Elements of the division halted combat operations at 0100 on 9 May in line with the conditions for the capitulation of the German troops, ready to resume the advance at 0700 that day if the German troops refused to surrender. Due to the refusal of German troops to surrender, the 107th resumed its advance at 1000 on 9 May, and without meeting resistance from German troops rapidly retreating to the west, moved west from Muglitz through Blosdorf, Litomyšl, Chrast, and Kolín to end its pursuit near Rostoklaty and Vykáň roughly 30 km east of Prague as the war ended on 12 May. The division concentrated to the northeast near Netřebice and Křečkov by 13 May. In their pursuit of retreating German troops in the final days of the war, the 107th reported the capture and transfer to Czechoslovak forces of 2,200 soldiers and officers, 400 horses, 75 artillery guns, 200 aircraft, 25 tanks and armored vehicles, 180 light vehicles, 120 trucks, and 50 motorcycles. The division suffered casualties of one killed and one wounded between 8 and 16 May.

== Postwar ==
On May 28 several subunits of the 107th were decorated for their parts in the capture of Opava on April 22:
- 516th Rifle Regiment - Order of Suvorov, 3rd class
- 1032nd Artillery Regiment - Order of Kutuzov, 3rd class
- 409th Antitank Battalion - Order of Bogdan Khmelnitsky, 3rd class
- 327th Sapper Battalion - Order of the Red Star
After the end of the war, the division engaged in combat and political training between 13 May and 8 June.
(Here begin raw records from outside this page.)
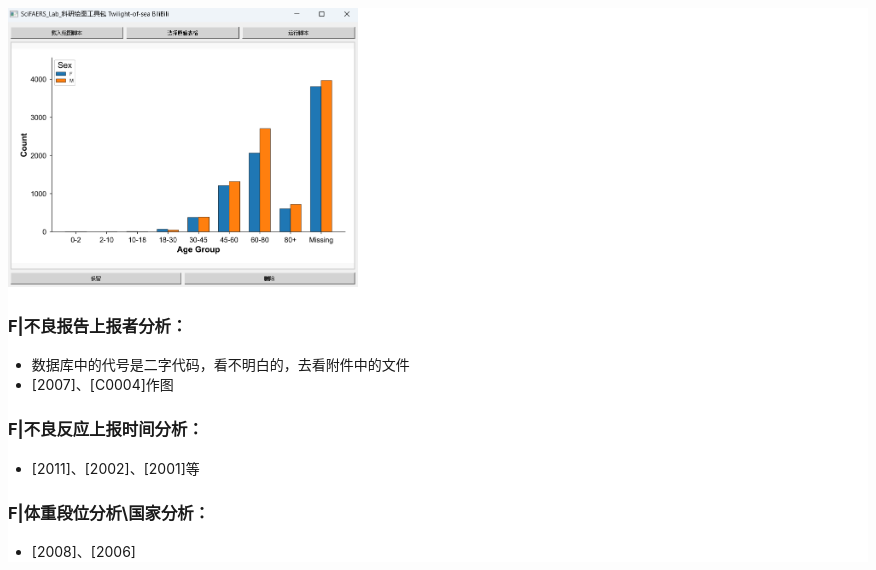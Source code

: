   <img src="./pic/年龄、性别条形图.png" alt="年龄、性别条形图" width="350">
    
### F|不良报告上报者分析：
- 数据库中的代号是二字代码，看不明白的，去看附件中的文件
- [2007]、[C0004]作图
    
### F|不良反应上报时间分析：
- [2011]、[2002]、[2001]等
    
### F|体重段位分析\国家分析：
- [2008]、[2006]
According to STAVKA Order No. 11097 of May 29, 1945, parts 5 and 8, the 60th Army was to be transferred to the Northern Group of Forces in Poland, and the 107th is listed as one of the rifle divisions to be "disbanded in place". The division began moving on 9 June from Dymokury through northeastern Bohemia and Lower Silesia to concentrate near Klein Wysocko and Gross Wysocko, southeast of Ostrów, by 22 June. It was disbanded in accordance with the directive between 25 June and 3 July 1945, with its troops distributed among elements of the 65th Army.

Colonel Petrenko was promoted to major general on July 11. He would command the 119th Rifle Corps during 1955-57 and was promoted to lieutenant general on April 27, 1962, before his retirement in 1976.